Summer-time denitrification and nitrous oxide exchange in the intertidal zone of the Yangtze Estuary

Sediment denitrification rates and nitrous oxide (N2O) exchange fluxes in the Yangtze estuary intertidal zone (mudflats and salt marshes) were measured in summer-time using an acetylene inhibition technique and an in situ static closed chamber method. N2O natural production rates ranged between 0.10 μmol N m−2 h−1 and 8.50 μmol N m−2 h−1, and the denitrification rates ranged from 18.71 μmol N m−2 h−1 to 35.87 μmol N m−2 h−1. The N2O natural production rates in overlying water were low, with intertidal sediment being the source of overlying water N2O during the submerged period. Data analysis indicated that most sediment N2O was not derived from denitrification, but from several other nitrogen-cycling processes. During the low tide, the middle tidal marsh was the source of atmosphere N2O (exchange fluxes changed between −11.03 μmol N m−2 h−1 and 13.17 μmol N m−2 h−1). 5 cm and 10 cm depth ground temperatures were significant factors controlling the emission flux.
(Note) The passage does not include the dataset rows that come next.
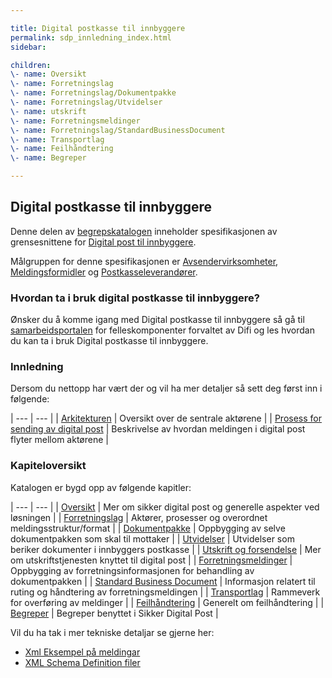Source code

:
 ```yaml
---

title: Digital postkasse til innbyggere 
permalink: sdp_innledning_index.html
sidebar:

children:  
\- name: Oversikt  
\- name: Forretningslag  
\- name: Forretningslag/Dokumentpakke  
\- name: Forretningslag/Utvidelser  
\- name: utskrift  
\- name: Forretningsmeldinger  
\- name: Forretningslag/StandardBusinessDocument  
\- name: Transportlag  
\- name: Feilhåndtering  
\- name: Begreper

---
```


## Digital postkasse til innbyggere

Denne delen av [begrepskatalogen](/) inneholder spesifikasjonen av
grensesnittene for [Digital post til
innbyggere](https://samarbeid.difi.no/digital-postkasse-til-innbyggere).

Målgruppen for denne spesifikasjonen er
[Avsendervirksomheter](forretningslag/Aktorer),
[Meldingsformidler](forretningslag/Aktorer) og
[Postkasseleverandører](forretningslag/Aktorer).

### Hvordan ta i bruk digital postkasse til innbyggere?

Ønsker du å komme igang med Digital postkasse til innbyggere så gå til
[samarbeidsportalen](https://samarbeid.difi.no/) for felleskomponenter
forvaltet av Difi og les hvordan du kan ta i bruk Digital postkasse til
innbyggere.

### Innledning

Dersom du nettopp har vært der og vil ha mer detaljer så sett deg først
inn i følgende:

| --- | --- |
| [Arkitekturen](innledning/arkitektur) | Oversikt over de sentrale aktørene |
| [Prosess for sending av digital post](forretningslag/forretningsprosess) | Beskrivelse av hvordan meldingen i digital post flyter mellom aktørene |

### Kapiteloversikt

Katalogen er bygd opp av følgende kapitler:

| --- | --- |
| [Oversikt](innledning/) | Mer om sikker digital post og generelle aspekter ved løsningen |
| [Forretningslag](forretningslag/) | Aktører, prosesser og overordnet meldingsstruktur/format |
| [Dokumentpakke](forretningslag/Dokumentpakke) | Oppbygging av selve dokumentpakken som skal til mottaker |
| [Utvidelser](forretningslag/Utvidelser) | Utvidelser som beriker dokumenter i innbyggers postkasse |
| [Utskrift og forsendelse](utskrift/) | Mer om utskriftstjenesten knyttet til digital post |
| [Forretningsmeldinger](meldinger/) | Oppbygging av forretningsinformasjonen for behandling av dokumentpakken |
| [Standard Business Document](forretningslag/StandardBusinessDocument) | Informasjon relatert til ruting og håndtering av forretningsmeldingen |
| [Transportlag](transportlag/) | Rammeverk for overføring av meldinger |
| [Feilhåndtering](feilhandtering/) | Generelt om feilhåndtering |
| [Begreper](begrep/) | Begreper benyttet i Sikker Digital Post |

Vil du ha tak i mer tekniske detaljar se gjerne her:

  - [Xml Eksempel på meldingar](eksempler/)
  - [XML Schema Definition filer](xsd/)
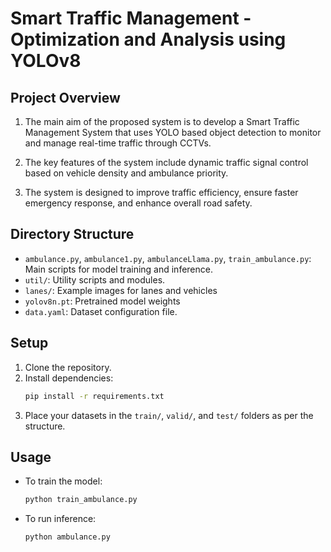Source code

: # Smart Traffic Management - Optimization and Analysis using YOLOv8

## Project Overview
1. The main aim of the proposed system is to develop a Smart Traffic Management System that uses YOLO based object detection to monitor and manage real-time traffic through CCTVs. 

2. The key features of the system include dynamic traffic signal control based on vehicle density and ambulance priority. 

3. The system is designed to improve traffic efficiency, ensure faster emergency response, and enhance overall road safety.


## Directory Structure
- `ambulance.py`, `ambulance1.py`, `ambulanceLlama.py`, `train_ambulance.py`: Main scripts for model training and inference.
- `util/`: Utility scripts and modules.
- `lanes/`: Example images for lanes and vehicles 
- `yolov8n.pt`: Pretrained model weights 
- `data.yaml`: Dataset configuration file.

## Setup
1. Clone the repository.
2. Install dependencies:
   ```bash
   pip install -r requirements.txt
   ```
3. Place your datasets in the `train/`, `valid/`, and `test/` folders as per the structure.

## Usage
- To train the model:
  ```bash
  python train_ambulance.py
  ```
- To run inference:
  ```bash
  python ambulance.py
  ```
At the low tidal flat, N2O emission flux rates ranged from −5.75 μmol N m−2 h−1 to 0.49 μmol N m−2 h−1 at the sediment-atmosphere interface. Overall, the middle tidal marsh was the source of atmospheric N2O, while the low tidal flat was a sink for atmospheric N2O. Plants of the intertidal zone (Scirpus mariqueter and benthic algae) were significant factors controlling N2O exchange flux. Photosynthesis of intertidal zone plants inhibited the emission of N2O and induced consumption, while plant respiration may enhance N2O emission from the intertidal zone. N2O emission and consumption at the intertidal zone-atmosphere interface correlated positively with the emission and consumption of CO2.